I don’t bother telling him I’m not going back to school. Or that the timing is perfect, because I’ll be needing the spotlight about then.

“I want to do it.”

“I wish you could.”

“I’m working with Cooper on all of this. He says I can do it, and that he’ll make sure I stay safe,” I lie. Then I add sincerely, “It’d mean a lot to me, Tommy.”

“That would be amazing.”

“So you get Mom to France, and I’ll do the movie. Deal?”

“Baby, you’ve got a deal.”





Wash away the hurt.

1pm





As I get back into the car, I get a text.





Grandma: You’ve been asking a lot of questions about love and fate. Here’s what I believe. Fate brings people into your life, but it’s up to you to decide who gets to stay.





I shove my phone into my bag, wishing it were that easy, and head toward the plane feeling sad.

I’ll be fine once I get to the island. I’ll build sand castles, watch the water wash them away, and know I made the right decision about both Aiden and Eastbrooke.

I’m hoping the water will wash away some of the hurt, too. So that all I’m left with is anger. Anger that I’ll direct towards Vincent until I destroy his life.

I take a step onto the plane, expecting to be greeted by my flight attendant.

Instead, I see Aiden and Peyton.

WTF!?

Doesn’t that boy ever freaking listen to me?

I stand in the doorway, arms crossed in front of me, shaking my head.

Because, no.

No. No. No. No. No. No. No.

As if it isn’t bad enough that Aiden is on my plane, he’s fist-bumping the pilots like he owns the place.
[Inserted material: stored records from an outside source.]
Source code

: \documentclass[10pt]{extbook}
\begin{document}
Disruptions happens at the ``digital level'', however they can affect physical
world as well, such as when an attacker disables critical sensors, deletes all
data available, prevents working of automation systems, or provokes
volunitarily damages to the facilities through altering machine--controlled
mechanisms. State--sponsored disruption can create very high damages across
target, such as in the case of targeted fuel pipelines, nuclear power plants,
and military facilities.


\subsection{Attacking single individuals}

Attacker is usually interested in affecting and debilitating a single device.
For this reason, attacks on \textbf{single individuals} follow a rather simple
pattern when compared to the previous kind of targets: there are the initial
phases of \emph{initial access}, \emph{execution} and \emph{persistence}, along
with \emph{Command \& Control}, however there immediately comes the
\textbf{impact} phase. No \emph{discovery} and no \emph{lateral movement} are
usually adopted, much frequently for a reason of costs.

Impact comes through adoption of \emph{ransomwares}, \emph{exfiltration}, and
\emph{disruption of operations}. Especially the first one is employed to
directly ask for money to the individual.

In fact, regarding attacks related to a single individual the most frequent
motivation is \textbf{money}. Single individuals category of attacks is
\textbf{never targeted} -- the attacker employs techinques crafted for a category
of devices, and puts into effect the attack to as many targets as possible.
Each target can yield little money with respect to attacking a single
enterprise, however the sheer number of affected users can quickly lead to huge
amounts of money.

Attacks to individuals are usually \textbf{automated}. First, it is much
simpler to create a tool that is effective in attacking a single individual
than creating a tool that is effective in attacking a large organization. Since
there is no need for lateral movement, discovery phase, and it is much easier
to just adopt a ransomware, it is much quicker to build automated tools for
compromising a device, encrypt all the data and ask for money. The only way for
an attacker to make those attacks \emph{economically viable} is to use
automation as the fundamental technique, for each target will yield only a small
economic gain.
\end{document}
I study him closely. His bruises are almost gone. His hair is perfectly messy. His shoulders are back and confident.

He looks more like his old self.

Damn him.

But I guess it’s better than how he looked in the chapel and at the pep rally.

I close my eyes tightly, trying to forget, but knowing that in a few moments I’m going to make him look that way again.

Peyton sees me first, gives me an awkward smile, and brushes Aiden’s arm to get his attention.

He freezes while the pilots and attendant introduce themselves and then get to work.

Then he uses those damn tractor beams to hold my gaze as he walks across the plane. I couldn’t look away if I wanted to.

He grabs the crook of my elbow, causing me to jump, as he leads me to the back of the plane.

I’m pretty sure his touch was like a defibrillator, sending 360 joules of electricity straight to my heart.

Making it beat for him again.

Damn my traitorous heart.

Be strong, Keatyn. It doesn’t matter what your heart feels.

You have to use your head.

He thinks this is the big gesture.

And it is.

It so is.

I so want to jump into his arms.

Tell him I’m sorry.

Kiss every inch of his face.

But I can’t.

I squirm out of his hold but still end up trapped against the back wall. His tall, muscular chest is totally invading my personal space just like it did the first time I met him.

“You know you can’t come with me.”

He doesn’t respond.

Well, he does respond, but his response is to grab both my arms and pull me into a kiss.

A hard, possessive kiss.

A cotton-candy-has-filled-my-brain kiss.

I do everything in my power to remain stiff.

But I can’t.

Probably because of his godly love potion trickery.

And why the hell does he have to smell so good?